From Stubb Place we drove a short way up the coast and around a marshy estuary to Ravenglass, the village mum, dad and Angus had visited via train when Ryan and I climbed Napes Needle. It was a tiny but very charming place, set on a curve of the estuary where the Rivers Irt, Mite and Esk meet, and we parked in the village centre overlooking a long, flat stretch of water and silt. We walked along the main street, which is wide and old-fashioned with no road markings and a long row of pretty, painted cottages either side; it would have been utterly timeless had it not been for the few parked cars. We turned a corner,  read about the village’s rich history as a Roman naval base, port and fishing village, and came back along the edge of the estuary, where the low tide revealed long mud flats and grassy, marshy peninsulas on the opposite banks that must be paradise for wading birds. Residents of the houses backing onto the path could have fished out of upstairs windows at high tide, and we were baffled by a little Post Office that was strewn with newspapers and looked derelict, except that the shelves were stocked with chocolate bars and the fridges were full of fresh milk.

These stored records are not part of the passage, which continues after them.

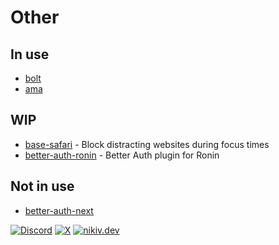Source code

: # Other

## In use

- [bolt](https://github.com/nikitavoloboev/bolt)
- [ama](https://github.com/nikitavoloboev/ama)

## WIP

- [base-safari](https://github.com/nikitavoloboev/base-safari) - Block distracting websites during focus times
- [better-auth-ronin](https://github.com/nikitavoloboev/better-auth-ronin) - Better Auth plugin for Ronin

## Not in use

- [better-auth-next](https://github.com/nikitavoloboev/better-auth-next)

[![Discord](https://go.nikiv.dev/badge-discord)](https://go.nikiv.dev/discord) [![X](https://go.nikiv.dev/badge-x)](https://x.com/nikitavoloboev) [![nikiv.dev](https://go.nikiv.dev/badge-nikiv)](https://nikiv.dev)
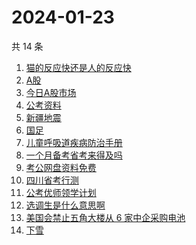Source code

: # 2024-01-23

共 14 条

<!-- BEGIN ZHIHUSEARCH -->
<!-- 最后更新时间 Tue Jan 23 2024 19:10:40 GMT+0800 (China Standard Time) -->
1. [猫的反应快还是人的反应快](https://www.zhihu.com/search?q=猫的反应快还是人的反应快)
1. [A股](https://www.zhihu.com/search?q=A股)
1. [今日A股市场](https://www.zhihu.com/search?q=今日A股市场)
1. [公考资料](https://www.zhihu.com/search?q=公考资料)
1. [新疆地震](https://www.zhihu.com/search?q=新疆地震)
1. [国足](https://www.zhihu.com/search?q=国足)
1. [儿童呼吸道疾病防治手册](https://www.zhihu.com/search?q=儿童呼吸道疾病防治手册)
1. [一个月备考省考来得及吗](https://www.zhihu.com/search?q=一个月备考省考来得及吗)
1. [考公网盘资料免费](https://www.zhihu.com/search?q=考公网盘资料免费)
1. [四川省考行测](https://www.zhihu.com/search?q=四川省考行测)
1. [公考优师领学计划](https://www.zhihu.com/search?q=公考优师领学计划)
1. [选调生是什么意思啊](https://www.zhihu.com/search?q=选调生是什么意思啊)
1. [美国会禁止五角大楼从 6 家中企采购电池](https://www.zhihu.com/search?q=美国会禁止五角大楼从%206%20家中企采购电池)
1. [下雪](https://www.zhihu.com/search?q=下雪)
<!-- END ZHIHUSEARCH -->
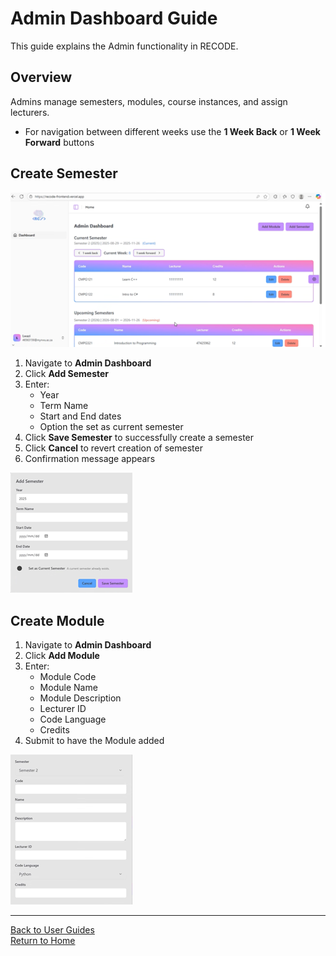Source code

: # Admin Dashboard Guide

This guide explains the Admin functionality in RECODE.

## Overview

Admins manage semesters, modules, course instances, and assign lecturers.  
- For navigation between different weeks use the **1 Week Back** or **1 Week Forward** buttons

## Create Semester

![Admin Create Dashboard](dashboard.png)

1. Navigate to **Admin Dashboard**  
2. Click **Add Semester**  
3. Enter:
   - Year
   - Term Name
   - Start and End dates 
   - Option the set as current semester
4. Click **Save Semester** to successfully create a semester
5. Click **Cancel** to revert creation of semester
6. Confirmation message appears

![Admin Create Semester](semester.png)

## Create Module

1. Navigate to **Admin Dashboard**  
2. Click **Add Module**  
3. Enter:
   - Module Code
   - Module Name  
   - Module Description
   - Lecturer ID
   - Code Language
   - Credits
4. Submit to have the Module added

![Admin Create Module](modules.png)

---

[Back to User Guides](../index.md)  
[Return to Home](/)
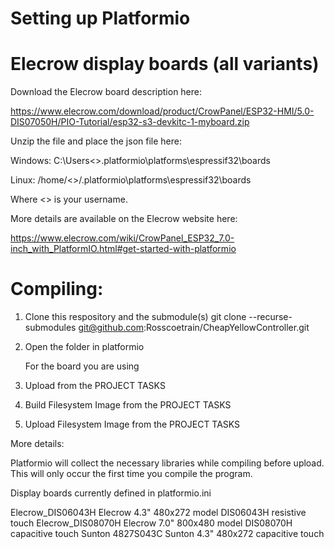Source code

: # Setting up Platformio

# Elecrow display boards (all variants)

Download the Elecrow board description here:

https://www.elecrow.com/download/product/CrowPanel/ESP32-HMI/5.0-DIS07050H/PIO-Tutorial/esp32-s3-devkitc-1-myboard.zip

Unzip the file and place the json file here:

Windows:
C:\Users\<>\.platformio\platforms\espressif32\boards

Linux:
/home/<>/.platformio\platforms\espressif32\boards

Where <> is your username.

More details are available on the Elecrow website here:

https://www.elecrow.com/wiki/CrowPanel_ESP32_7.0-inch_with_PlatformIO.html#get-started-with-platformio



# Compiling:

1. Clone this respository and the submodule(s)
    git clone --recurse-submodules git@github.com:Rosscoetrain/CheapYellowController.git

2. Open the folder in platformio

    For the board you are using
3. Upload from the PROJECT TASKS
4. Build Filesystem Image from the PROJECT TASKS
5. Upload Filesystem Image from the PROJECT TASKS

More details:

Platformio will collect the necessary libraries while compiling before upload.  This will only occur the first time you compile the program.


Display boards currently defined in platformio.ini

Elecrow_DIS06043H       Elecrow 4.3" 480x272 model DIS06043H resistive touch
Elecrow_DIS08070H       Elecrow 7.0" 800x480 model DIS08070H capacitive touch
Sunton 4827S043C        Sunton 4.3" 480x272 capacitive touch

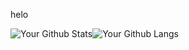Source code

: helo

<img align="center" style="padding:0" src="https://github-readme-stats.vercel.app/api?username=opulenceee&show_icons=true&count_private=true&include_all_commits=true&hide=contribs&hide_border=true&hide_title=true&bg_color=0d1117&text_color=ffffff" alt="Your Github Stats"><img align="center" style="padding:0" src="https://github-readme-stats.vercel.app/api/top-langs/?username=opulenceee&layout=compact&hide_border=true&bg_color=0d1117&text_color=ffffff" alt="Your Github Langs">

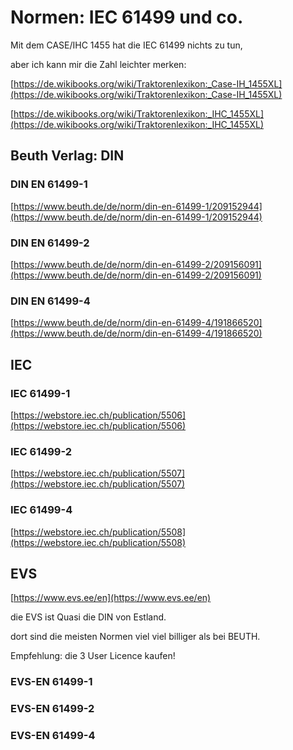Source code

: # Normen: IEC 61499 und co.

Mit dem CASE/IHC 1455 hat die IEC 61499 nichts zu tun, 

aber ich kann mir die Zahl leichter merken:

[https://de.wikibooks.org/wiki/Traktorenlexikon:_Case-IH_1455XL](https://de.wikibooks.org/wiki/Traktorenlexikon:_Case-IH_1455XL)

[https://de.wikibooks.org/wiki/Traktorenlexikon:_IHC_1455XL](https://de.wikibooks.org/wiki/Traktorenlexikon:_IHC_1455XL)

## Beuth Verlag: DIN

### DIN EN 61499-1

[https://www.beuth.de/de/norm/din-en-61499-1/209152944](https://www.beuth.de/de/norm/din-en-61499-1/209152944)

### DIN EN 61499-2

[https://www.beuth.de/de/norm/din-en-61499-2/209156091](https://www.beuth.de/de/norm/din-en-61499-2/209156091)

### DIN EN 61499-4

[https://www.beuth.de/de/norm/din-en-61499-4/191866520](https://www.beuth.de/de/norm/din-en-61499-4/191866520)

## IEC

### IEC 61499-1

[https://webstore.iec.ch/publication/5506](https://webstore.iec.ch/publication/5506)

### IEC 61499-2

[https://webstore.iec.ch/publication/5507](https://webstore.iec.ch/publication/5507)

### IEC 61499-4

[https://webstore.iec.ch/publication/5508](https://webstore.iec.ch/publication/5508)

## EVS

[https://www.evs.ee/en](https://www.evs.ee/en)

die EVS ist Quasi die DIN von Estland. 

dort sind die meisten Normen viel viel billiger als bei BEUTH. 

Empfehlung: die 3 User Licence kaufen!



### EVS-EN 61499-1


### EVS-EN 61499-2


### EVS-EN 61499-4





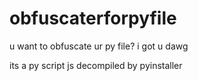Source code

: # obfuscaterforpyfile
u want to obfuscate ur py file? i got u dawg


its a py script 
js decompiled by pyinstaller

By this time we’d all worked up an appetite, so after some minor bickering we agreed to go to the charmingly named Ratty Arms, an interesting pub situated on the Ravenglass railway platform with cosy train-themed décor (naturally Angus chose this pub, which was acceptable as he was paying). We sat in the pretty courtyard garden drinking cider and reflecting on the holiday until our food came, which was excellent – I had an outstanding seafood salad, then a slab of sticky toffee pudding. It was a lovely final evening in the Lakes together, and after dinner we waddled back to the van and returned to the campsite at Eskdale, a 20 minute drive that took us from the coast back to the mountains along winding roads. We went to bed after an Ovaltine and more chatter in the awning, desperately wishing that the holiday wasn’t nearly over.

Lake District, June 2022: 7 – Wasdale, Egremont & St Bees

Friday 17 June

The weather looked unreliable so we all decided to have a van-based day exploring the area. We had breakfast, piled in the van and headed off to Wasdale, Eskdale valley’s dead-end neighbour where Ryan and I had set off from to climb Napes Needle the previous day. We were keen for the others to experience the dramatic landscape of the drive along wild Wast Water and the remote quaintness of Wasdale Head hamlet.

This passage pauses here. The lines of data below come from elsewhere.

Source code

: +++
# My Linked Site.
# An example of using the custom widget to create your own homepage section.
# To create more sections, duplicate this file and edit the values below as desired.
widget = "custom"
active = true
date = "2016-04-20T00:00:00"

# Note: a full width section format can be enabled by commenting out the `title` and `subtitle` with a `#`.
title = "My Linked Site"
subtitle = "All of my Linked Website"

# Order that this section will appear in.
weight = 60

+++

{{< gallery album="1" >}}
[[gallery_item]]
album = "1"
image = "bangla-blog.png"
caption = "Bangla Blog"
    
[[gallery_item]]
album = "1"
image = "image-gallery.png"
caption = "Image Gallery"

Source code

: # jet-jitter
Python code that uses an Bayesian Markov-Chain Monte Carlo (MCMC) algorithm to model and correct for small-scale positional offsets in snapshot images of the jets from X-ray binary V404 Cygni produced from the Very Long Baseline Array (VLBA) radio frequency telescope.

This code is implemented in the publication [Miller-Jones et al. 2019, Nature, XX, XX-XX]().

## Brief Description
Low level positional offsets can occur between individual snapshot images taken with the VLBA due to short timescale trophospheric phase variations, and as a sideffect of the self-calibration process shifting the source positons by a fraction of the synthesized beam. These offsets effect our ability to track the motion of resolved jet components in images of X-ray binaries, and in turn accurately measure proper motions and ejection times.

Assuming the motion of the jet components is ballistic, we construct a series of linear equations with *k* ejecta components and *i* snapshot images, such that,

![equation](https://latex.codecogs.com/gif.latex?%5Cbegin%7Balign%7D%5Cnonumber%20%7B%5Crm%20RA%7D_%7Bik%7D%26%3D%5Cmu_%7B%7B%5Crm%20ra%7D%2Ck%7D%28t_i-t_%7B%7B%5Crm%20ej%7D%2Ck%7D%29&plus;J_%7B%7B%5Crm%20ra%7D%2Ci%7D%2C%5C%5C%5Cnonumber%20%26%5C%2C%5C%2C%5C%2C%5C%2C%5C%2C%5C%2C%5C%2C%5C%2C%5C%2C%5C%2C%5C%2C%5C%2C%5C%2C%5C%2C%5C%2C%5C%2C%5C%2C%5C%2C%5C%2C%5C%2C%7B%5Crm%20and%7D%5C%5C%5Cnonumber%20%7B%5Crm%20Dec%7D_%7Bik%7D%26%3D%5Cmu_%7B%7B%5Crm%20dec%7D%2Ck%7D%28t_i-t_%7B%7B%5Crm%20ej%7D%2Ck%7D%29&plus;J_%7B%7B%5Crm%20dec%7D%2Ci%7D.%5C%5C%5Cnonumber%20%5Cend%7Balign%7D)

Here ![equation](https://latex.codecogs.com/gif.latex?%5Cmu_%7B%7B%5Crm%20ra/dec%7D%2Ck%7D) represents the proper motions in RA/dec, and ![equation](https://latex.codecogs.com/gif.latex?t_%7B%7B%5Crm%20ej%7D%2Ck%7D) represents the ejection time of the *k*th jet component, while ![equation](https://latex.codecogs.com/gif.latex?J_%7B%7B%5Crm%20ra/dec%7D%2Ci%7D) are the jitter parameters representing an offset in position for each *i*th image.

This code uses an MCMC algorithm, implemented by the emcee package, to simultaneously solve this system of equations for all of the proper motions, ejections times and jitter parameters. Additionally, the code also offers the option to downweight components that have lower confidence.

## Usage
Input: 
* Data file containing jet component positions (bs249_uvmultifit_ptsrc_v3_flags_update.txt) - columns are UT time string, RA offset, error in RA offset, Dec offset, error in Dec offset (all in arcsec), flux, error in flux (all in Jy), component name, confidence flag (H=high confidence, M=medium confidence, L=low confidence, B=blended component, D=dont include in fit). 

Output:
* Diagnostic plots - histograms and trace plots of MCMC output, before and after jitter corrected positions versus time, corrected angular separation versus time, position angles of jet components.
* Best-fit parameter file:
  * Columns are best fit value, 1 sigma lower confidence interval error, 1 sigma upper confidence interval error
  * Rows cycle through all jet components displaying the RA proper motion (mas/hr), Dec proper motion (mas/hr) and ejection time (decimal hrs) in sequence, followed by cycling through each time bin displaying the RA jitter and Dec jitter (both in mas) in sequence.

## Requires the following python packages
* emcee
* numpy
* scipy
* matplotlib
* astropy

Wasdale Head, St Olaf’s Church

Dad navigated the twisty roads and we arrived in the valley after a 20 minute drive. We stopped at a wide, grassy area of Wast Water’s western bank so Bosun could have a swim. He frolicked merrily, unconcerned by the chill of the dark, glassy water, while we hopped over rocks and took in the vastness of the rolling mountains all around us. The most iconic was Great Gable, stood majestically at the head of the valley, its triangular glory perfectly framed  by steep, symmetrical fells on either side.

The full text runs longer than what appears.